> [About this exercise] Across the records that follow, count each line holding "from", and write only the total.

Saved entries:
━━━

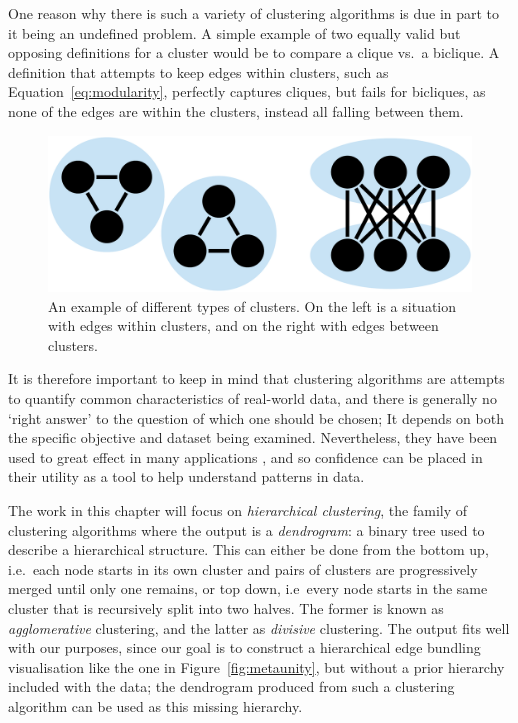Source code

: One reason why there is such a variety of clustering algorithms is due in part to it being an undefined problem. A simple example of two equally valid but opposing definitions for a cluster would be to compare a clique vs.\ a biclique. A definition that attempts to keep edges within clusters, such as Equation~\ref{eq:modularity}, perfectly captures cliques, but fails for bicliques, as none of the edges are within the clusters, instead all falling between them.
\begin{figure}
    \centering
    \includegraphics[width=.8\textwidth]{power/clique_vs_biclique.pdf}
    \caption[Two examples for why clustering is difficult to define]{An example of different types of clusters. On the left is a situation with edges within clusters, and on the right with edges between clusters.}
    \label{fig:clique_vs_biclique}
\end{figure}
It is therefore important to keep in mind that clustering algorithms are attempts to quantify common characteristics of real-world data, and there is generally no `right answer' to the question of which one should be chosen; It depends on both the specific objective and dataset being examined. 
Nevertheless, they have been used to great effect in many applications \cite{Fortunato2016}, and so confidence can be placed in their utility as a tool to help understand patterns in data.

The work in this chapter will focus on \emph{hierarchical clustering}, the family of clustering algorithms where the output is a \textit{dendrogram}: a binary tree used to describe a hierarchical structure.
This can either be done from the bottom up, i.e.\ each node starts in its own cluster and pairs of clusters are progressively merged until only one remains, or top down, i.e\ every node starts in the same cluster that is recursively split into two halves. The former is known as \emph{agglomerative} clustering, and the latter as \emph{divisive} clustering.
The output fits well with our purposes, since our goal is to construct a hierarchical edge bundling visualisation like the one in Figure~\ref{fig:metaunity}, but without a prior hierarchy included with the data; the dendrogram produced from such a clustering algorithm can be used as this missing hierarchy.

━━━

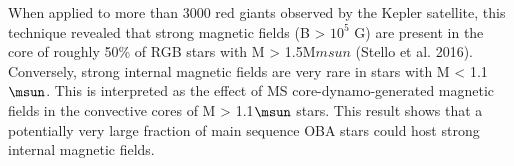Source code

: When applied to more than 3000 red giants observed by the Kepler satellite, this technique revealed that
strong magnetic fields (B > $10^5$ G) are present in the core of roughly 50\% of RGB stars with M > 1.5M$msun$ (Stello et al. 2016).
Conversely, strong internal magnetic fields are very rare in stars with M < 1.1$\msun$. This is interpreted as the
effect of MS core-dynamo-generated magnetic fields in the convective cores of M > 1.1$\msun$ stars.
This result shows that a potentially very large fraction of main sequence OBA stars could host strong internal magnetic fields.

━━━

> [Task response] 2